• [What is needed] Among the following entries, how many lines hold the string "addresses"? State only the number.

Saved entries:

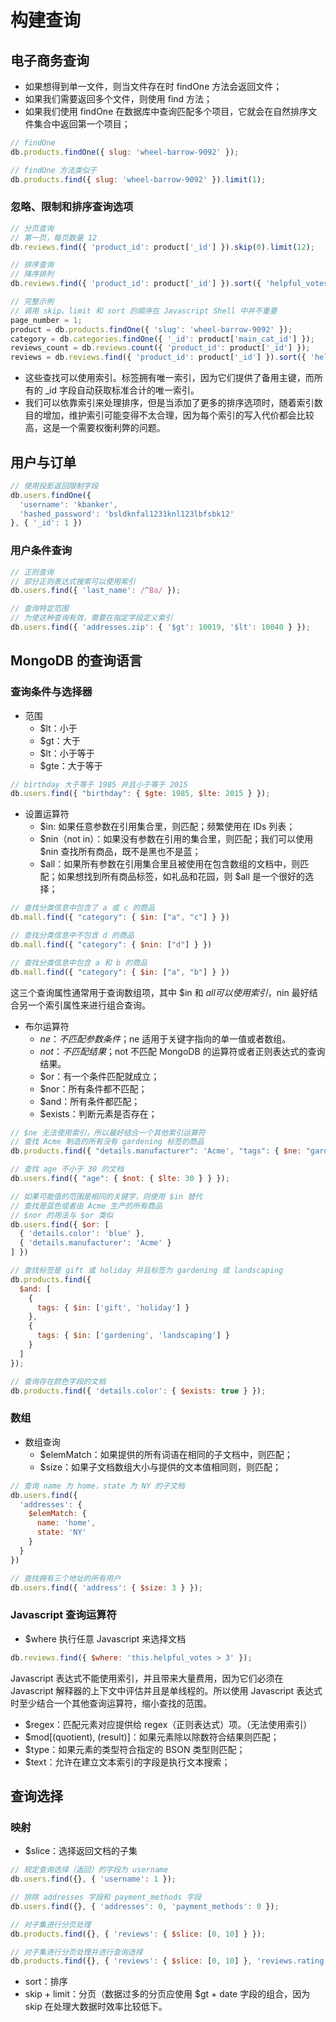 # 构建查询

## 电子商务查询
- 如果想得到单一文件，则当文件存在时 findOne 方法会返回文件；
- 如果我们需要返回多个文件，则使用 find 方法；
- 如果我们使用 findOne 在数据库中查询匹配多个项目，它就会在自然排序文件集合中返回第一个项目；

```js
// findOne
db.products.findOne({ slug: 'wheel-barrow-9092' });

// findOne 方法类似于
db.products.find({ slug: 'wheel-barrow-9092' }).limit(1);
```

### 忽略、限制和排序查询选项
```js
// 分页查询
// 第一页，每页数量 12
db.reviews.find({ 'product_id': product['_id'] }).skip(0).limit(12);

// 排序查询
// 降序排列
db.reviews.find({ 'product_id': product['_id'] }).sort({ 'helpful_votes': -1 }).limit(12);

// 完整示例
// 调用 skip、limit 和 sort 的顺序在 Javascript Shell 中并不重要
page_number = 1;
product = db.products.findOne({ 'slug': 'wheel-barrow-9092' });
category = db.categories.findOne({ '_id': product['main_cat_id'] });
reviews_count = db.reviews.count({ 'product_id': product['_id'] });
reviews = db.reviews.find({ 'product_id': product['_id'] }).sort({ 'helpful_votes': -1 }).skip((page_number - 1) * 12).limit(12);
```
- 这些查找可以使用索引。标签拥有唯一索引，因为它们提供了备用主键，而所有的 _id 字段自动获取标准合计的唯一索引。
- 我们可以依靠索引来处理排序，但是当添加了更多的排序选项时，随着索引数目的增加，维护索引可能变得不太合理，因为每个索引的写入代价都会比较高，这是一个需要权衡利弊的问题。

## 用户与订单
```js
// 使用投影返回限制字段
db.users.findOne({
  'username': 'kbanker',
  'hashed_password': 'bsldknfal1231knl123lbfsbk12'
}, { '_id': 1 })
```

### 用户条件查询
```js
// 正则查询
// 部分正则表达式搜索可以使用索引
db.users.find({ 'last_name': /^Ba/ });

// 查询特定范围
// 为使这种查询有效，需要在指定字段定义索引
db.users.find({ 'addresses.zip': { '$gt': 10019, '$lt': 10040 } });
```

## MongoDB 的查询语言

### 查询条件与选择器
- 范围
  - $lt：小于
  - $gt：大于
  - $lt：小于等于
  - $gte：大于等于
```js
// birthday 大于等于 1985 并且小于等于 2015
db.users.find({ "birthday": { $gte: 1985, $lte: 2015 } });
```

- 设置运算符
  - $in: 如果任意参数在引用集合里，则匹配；频繁使用在 IDs 列表；
  - $nin（not in）：如果没有参数在引用的集合里，则匹配；我们可以使用 $nin 查找所有商品，既不是黑也不是蓝；
  - $all：如果所有参数在引用集合里且被使用在包含数组的文档中，则匹配；如果想找到所有商品标签，如礼品和花园，则 $all 是一个很好的选择；
```js
// 查找分类信息中包含了 a 或 c 的商品
db.mall.find({ "category": { $in: ["a", "c"] } })

// 查找分类信息中不包含 d 的商品
db.mall.find({ "category": { $nin: ["d"] } })

// 查找分类信息中包含 a 和 b 的商品
db.mall.find({ "category": { $in: ["a", "b"] } })
```
这三个查询属性通常用于查询数组项，其中 $in 和 $all 可以使用索引，$nin 最好结合另一个索引属性来进行组合查询。

- 布尔运算符
  - $ne：不匹配参数条件；$ne 适用于关键字指向的单一值或者数组。
  - $not：不匹配结果；$not 不匹配 MongoDB 的运算符或者正则表达式的查询结果。
  - $or：有一个条件匹配就成立；
  - $nor：所有条件都不匹配；
  - $and：所有条件都匹配；
  - $exists：判断元素是否存在；

```js
// $ne 无法使用索引，所以最好结合一个其他索引运算符
// 查找 Acme 制造的所有没有 gardening 标签的商品
db.products.find({ "details.manufacturer": 'Acme', "tags": { $ne: "gardening" } })

// 查找 age 不小于 30 的文档
db.users.find({ "age": { $not: { $lte: 30 } } });

// 如果可能值的范围是相同的关键字，则使用 $in 替代
// 查找是蓝色或者由 Acme 生产的所有商品
// $nor 的用法与 $or 类似
db.users.find({ $or: [
  { 'details.color': 'blue' },
  { 'details.manufacturer': 'Acme' }
] })

// 查找标签是 gift 或 holiday 并且标签为 gardening 或 landscaping
db.products.find({
  $and: [
    {
      tags: { $in: ['gift', 'holiday'] }
    },
    {
      tags: { $in: ['gardening', 'landscaping'] }
    }
  ]
});

// 查询存在颜色字段的文档
db.products.find({ 'details.color': { $exists: true } });
```

### 数组
- 数组查询
  - $elemMatch：如果提供的所有词语在相同的子文档中，则匹配；
  - $size：如果子文档数组大小与提供的文本值相同则，则匹配；
```js
// 查询 name 为 home，state 为 NY 的子文档
db.users.find({
  'addresses': {
    $elemMatch: {
      name: 'home',
      state: 'NY'
    }
  }
})

// 查找拥有三个地址的所有用户
db.users.find({ 'address': { $size: 3 } });
```

### Javascript 查询运算符
- $where 执行任意 Javascript 来选择文档
```js
db.reviews.find({ $where: 'this.helpful_votes > 3' });
```

Javascript 表达式不能使用索引，并且带来大量费用，因为它们必须在 Javascript 解释器的上下文中评估并且是单线程的。所以使用 Javascript 表达式时至少结合一个其他查询运算符，缩小查找的范围。

- $regex：匹配元素对应提供给 regex（正则表达式）项。（无法使用索引）
- $mod[(quotient), (result)]：如果元素除以除数符合结果则匹配；
- $type：如果元素的类型符合指定的 BSON 类型则匹配；
- $text：允许在建立文本索引的字段是执行文本搜索；

## 查询选择

### 映射
- $slice：选择返回文档的子集
```js
// 规定查询选择（返回）的字段为 username
db.users.find({}, { 'username': 1 });

// 排除 addresses 字段和 payment_methods 字段
db.users.find({}, { 'addresses': 0, 'payment_methods': 0 });

// 对子集进行分页处理
db.products.find({}, { 'reviews': { $slice: [0, 10] } });

// 对子集进行分页处理并进行查询选择
db.products.find({}, { 'reviews': { $slice: [0, 10] }, 'reviews.rating': 1 });
```
- sort：排序
- skip + limit：分页（数据过多的分页应使用 $gt + date 字段的组合，因为 skip 在处理大数据时效率比较低下。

• [Answer below] 4